# Exercise requirements
All lines from the one with "Sensitivity of Options" onward, through the last line of the records below, are to be retyped word for word.

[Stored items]
++++++++++++++++++++
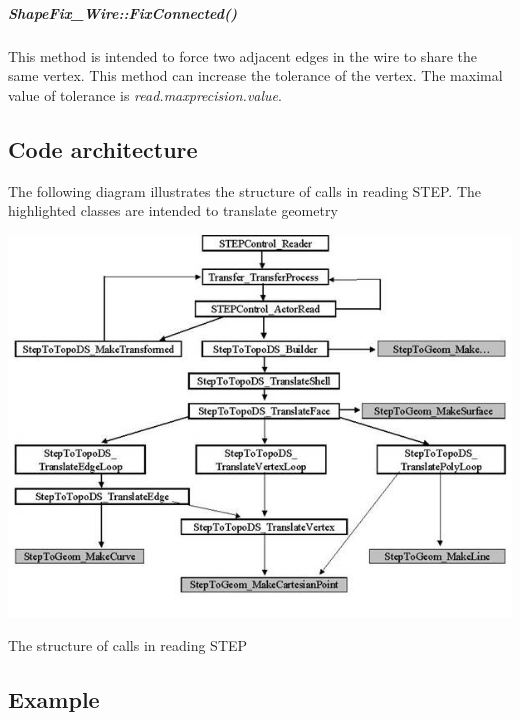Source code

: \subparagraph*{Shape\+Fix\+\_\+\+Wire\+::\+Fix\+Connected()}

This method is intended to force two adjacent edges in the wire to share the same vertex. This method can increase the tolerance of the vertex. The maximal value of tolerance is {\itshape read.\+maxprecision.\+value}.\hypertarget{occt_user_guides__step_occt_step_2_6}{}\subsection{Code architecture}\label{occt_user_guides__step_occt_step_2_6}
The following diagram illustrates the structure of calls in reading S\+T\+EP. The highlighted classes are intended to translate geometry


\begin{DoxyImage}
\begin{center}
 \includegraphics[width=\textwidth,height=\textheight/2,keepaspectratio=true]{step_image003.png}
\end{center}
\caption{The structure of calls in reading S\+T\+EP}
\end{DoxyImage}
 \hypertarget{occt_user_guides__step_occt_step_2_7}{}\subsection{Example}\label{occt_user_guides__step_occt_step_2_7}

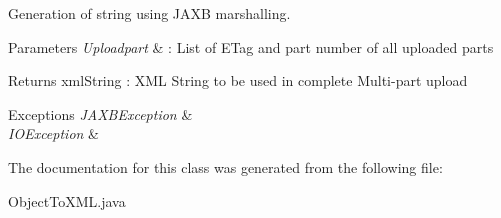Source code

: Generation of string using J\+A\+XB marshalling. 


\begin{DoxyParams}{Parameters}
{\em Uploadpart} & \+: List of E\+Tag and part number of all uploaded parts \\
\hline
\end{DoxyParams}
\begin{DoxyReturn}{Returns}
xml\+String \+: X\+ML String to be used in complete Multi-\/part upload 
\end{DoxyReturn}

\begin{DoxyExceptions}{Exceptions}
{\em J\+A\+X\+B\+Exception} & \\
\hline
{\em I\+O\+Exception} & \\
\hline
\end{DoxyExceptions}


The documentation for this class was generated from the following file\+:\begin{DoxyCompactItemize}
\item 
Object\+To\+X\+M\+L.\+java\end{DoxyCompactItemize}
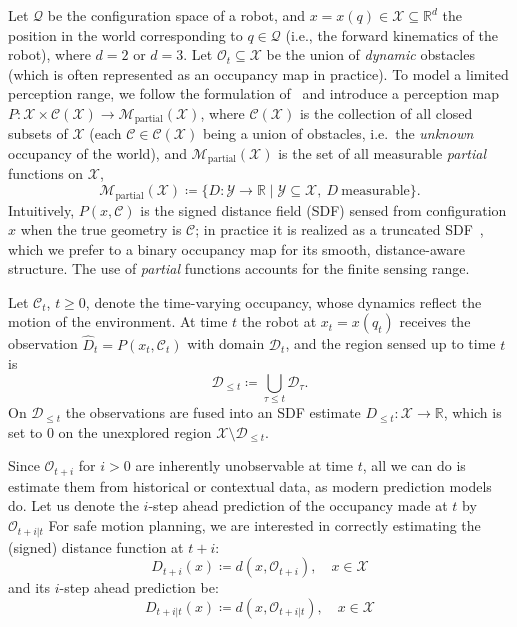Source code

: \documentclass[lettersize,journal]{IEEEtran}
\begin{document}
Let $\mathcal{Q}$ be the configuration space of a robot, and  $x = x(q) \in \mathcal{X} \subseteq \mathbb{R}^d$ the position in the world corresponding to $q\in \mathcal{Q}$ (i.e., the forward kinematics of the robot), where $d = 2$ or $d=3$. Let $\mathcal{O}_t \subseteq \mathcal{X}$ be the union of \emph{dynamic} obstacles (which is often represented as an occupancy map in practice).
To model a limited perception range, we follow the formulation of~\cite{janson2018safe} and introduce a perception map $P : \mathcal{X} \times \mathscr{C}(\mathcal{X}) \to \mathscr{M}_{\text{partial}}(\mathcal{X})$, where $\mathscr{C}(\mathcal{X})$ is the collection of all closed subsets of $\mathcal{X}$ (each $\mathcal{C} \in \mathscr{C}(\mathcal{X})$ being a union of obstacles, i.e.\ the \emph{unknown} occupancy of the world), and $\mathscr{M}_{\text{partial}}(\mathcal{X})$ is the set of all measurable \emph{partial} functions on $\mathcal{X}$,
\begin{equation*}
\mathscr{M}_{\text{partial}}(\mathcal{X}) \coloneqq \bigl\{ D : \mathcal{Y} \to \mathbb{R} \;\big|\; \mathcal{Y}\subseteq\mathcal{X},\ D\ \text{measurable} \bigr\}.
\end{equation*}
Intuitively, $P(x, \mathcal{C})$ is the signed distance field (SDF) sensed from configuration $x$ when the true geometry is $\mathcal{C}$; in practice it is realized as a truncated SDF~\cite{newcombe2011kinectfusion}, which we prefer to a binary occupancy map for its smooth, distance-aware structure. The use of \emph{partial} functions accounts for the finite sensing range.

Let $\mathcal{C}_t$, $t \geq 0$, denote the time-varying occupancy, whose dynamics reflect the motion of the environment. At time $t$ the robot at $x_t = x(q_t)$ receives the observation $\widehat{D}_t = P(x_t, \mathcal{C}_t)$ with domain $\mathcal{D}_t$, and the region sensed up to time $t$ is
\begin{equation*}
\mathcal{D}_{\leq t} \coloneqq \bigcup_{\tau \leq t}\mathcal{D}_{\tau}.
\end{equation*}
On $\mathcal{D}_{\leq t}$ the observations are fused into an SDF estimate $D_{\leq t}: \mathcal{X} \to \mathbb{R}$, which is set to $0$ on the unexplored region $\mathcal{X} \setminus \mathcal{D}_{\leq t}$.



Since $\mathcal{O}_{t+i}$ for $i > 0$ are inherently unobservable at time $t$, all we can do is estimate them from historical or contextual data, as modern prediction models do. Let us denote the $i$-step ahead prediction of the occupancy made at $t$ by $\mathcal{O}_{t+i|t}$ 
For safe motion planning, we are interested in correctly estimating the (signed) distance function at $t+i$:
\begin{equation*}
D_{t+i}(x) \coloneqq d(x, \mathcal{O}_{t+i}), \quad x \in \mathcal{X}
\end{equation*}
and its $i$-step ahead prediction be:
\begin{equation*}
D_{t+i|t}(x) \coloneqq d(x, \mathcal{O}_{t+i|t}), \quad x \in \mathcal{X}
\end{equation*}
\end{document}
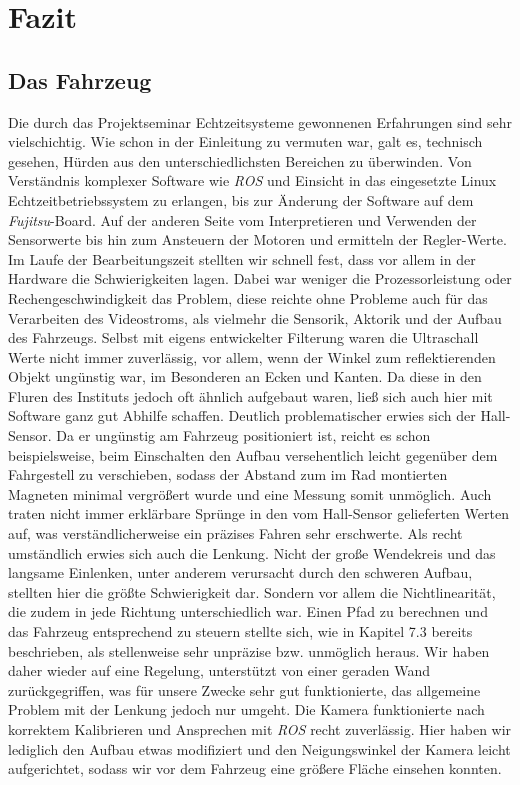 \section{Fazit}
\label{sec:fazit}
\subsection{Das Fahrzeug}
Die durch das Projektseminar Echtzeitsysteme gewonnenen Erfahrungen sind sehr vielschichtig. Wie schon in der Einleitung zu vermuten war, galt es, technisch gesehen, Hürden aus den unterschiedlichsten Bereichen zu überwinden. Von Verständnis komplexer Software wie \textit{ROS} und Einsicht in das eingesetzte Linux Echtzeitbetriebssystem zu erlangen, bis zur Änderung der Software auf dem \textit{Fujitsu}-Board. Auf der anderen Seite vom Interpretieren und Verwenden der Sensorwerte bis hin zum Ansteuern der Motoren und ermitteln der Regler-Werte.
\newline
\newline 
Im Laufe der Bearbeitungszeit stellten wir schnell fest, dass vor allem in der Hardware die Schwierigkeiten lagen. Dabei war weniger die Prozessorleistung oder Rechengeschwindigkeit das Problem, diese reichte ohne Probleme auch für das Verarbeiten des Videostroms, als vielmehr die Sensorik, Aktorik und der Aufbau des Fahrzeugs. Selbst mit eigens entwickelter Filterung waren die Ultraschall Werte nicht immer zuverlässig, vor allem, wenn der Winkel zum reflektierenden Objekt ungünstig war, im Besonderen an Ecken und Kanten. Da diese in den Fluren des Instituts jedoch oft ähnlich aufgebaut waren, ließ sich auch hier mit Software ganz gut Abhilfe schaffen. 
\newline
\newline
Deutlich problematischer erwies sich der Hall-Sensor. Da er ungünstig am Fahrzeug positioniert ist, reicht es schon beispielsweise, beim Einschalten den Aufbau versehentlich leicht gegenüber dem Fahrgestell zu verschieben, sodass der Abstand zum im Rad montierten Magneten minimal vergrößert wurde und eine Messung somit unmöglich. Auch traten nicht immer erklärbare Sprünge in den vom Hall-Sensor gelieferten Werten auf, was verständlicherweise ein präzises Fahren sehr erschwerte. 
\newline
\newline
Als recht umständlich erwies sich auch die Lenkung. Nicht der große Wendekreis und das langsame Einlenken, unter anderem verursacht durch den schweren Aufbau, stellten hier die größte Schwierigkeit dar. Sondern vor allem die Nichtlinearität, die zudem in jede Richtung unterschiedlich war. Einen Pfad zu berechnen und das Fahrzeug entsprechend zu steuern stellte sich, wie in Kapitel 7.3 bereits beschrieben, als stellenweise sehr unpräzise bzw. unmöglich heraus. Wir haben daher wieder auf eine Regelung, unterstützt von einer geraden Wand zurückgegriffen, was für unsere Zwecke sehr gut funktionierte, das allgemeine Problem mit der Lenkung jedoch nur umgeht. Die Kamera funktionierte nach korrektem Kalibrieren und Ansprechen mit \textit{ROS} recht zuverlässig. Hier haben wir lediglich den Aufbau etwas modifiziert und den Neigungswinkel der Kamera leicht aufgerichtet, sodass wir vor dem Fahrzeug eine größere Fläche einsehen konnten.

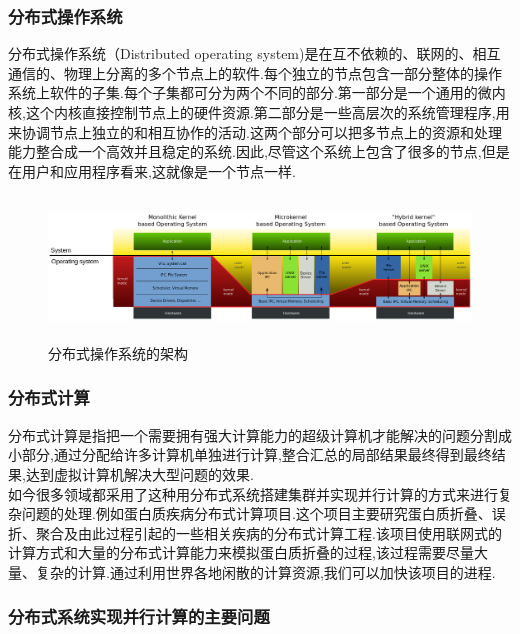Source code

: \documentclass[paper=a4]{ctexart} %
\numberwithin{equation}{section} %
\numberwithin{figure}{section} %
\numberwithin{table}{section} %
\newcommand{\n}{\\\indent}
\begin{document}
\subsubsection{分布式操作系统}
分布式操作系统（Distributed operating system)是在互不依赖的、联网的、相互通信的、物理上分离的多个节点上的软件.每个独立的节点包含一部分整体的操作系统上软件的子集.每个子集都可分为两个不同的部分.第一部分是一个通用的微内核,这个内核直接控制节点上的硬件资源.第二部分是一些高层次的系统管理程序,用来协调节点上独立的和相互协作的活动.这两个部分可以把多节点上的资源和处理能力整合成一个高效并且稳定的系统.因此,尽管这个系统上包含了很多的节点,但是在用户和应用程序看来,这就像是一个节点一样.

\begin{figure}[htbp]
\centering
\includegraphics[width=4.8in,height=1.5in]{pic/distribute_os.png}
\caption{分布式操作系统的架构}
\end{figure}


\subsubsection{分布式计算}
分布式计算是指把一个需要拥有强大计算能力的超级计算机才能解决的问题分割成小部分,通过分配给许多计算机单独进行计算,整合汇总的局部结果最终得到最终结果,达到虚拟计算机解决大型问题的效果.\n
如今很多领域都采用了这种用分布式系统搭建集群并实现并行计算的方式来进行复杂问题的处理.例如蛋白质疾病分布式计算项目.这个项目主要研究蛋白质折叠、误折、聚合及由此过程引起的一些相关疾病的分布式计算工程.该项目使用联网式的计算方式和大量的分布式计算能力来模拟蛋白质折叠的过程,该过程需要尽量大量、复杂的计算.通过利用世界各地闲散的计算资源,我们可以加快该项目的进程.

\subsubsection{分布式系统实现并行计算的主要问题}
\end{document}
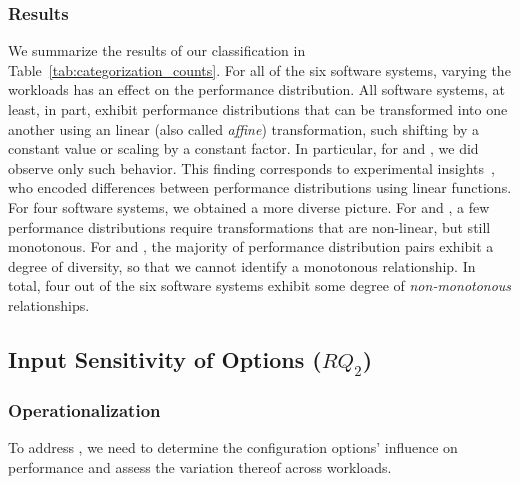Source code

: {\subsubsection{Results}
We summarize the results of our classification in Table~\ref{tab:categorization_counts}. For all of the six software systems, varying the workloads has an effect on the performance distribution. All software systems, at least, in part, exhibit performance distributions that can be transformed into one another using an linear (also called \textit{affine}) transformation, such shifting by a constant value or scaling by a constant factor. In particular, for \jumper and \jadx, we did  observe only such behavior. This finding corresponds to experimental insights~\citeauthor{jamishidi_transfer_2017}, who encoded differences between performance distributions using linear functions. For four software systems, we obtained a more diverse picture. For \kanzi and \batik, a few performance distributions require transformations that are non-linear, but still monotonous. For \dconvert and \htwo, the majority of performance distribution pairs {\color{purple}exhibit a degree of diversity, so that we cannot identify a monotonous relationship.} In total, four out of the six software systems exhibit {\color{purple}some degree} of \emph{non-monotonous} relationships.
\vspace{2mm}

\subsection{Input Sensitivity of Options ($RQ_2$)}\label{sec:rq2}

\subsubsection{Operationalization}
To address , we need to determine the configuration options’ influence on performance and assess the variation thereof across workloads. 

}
++++++++++++++++++++
# Exercise result
\subsection{Input Sensitivity of Options ($RQ_2$)}\label{sec:rq2}

\subsubsection{Operationalization}
To address , we need to determine the configuration options’ influence on performance and assess the variation thereof across workloads. 

}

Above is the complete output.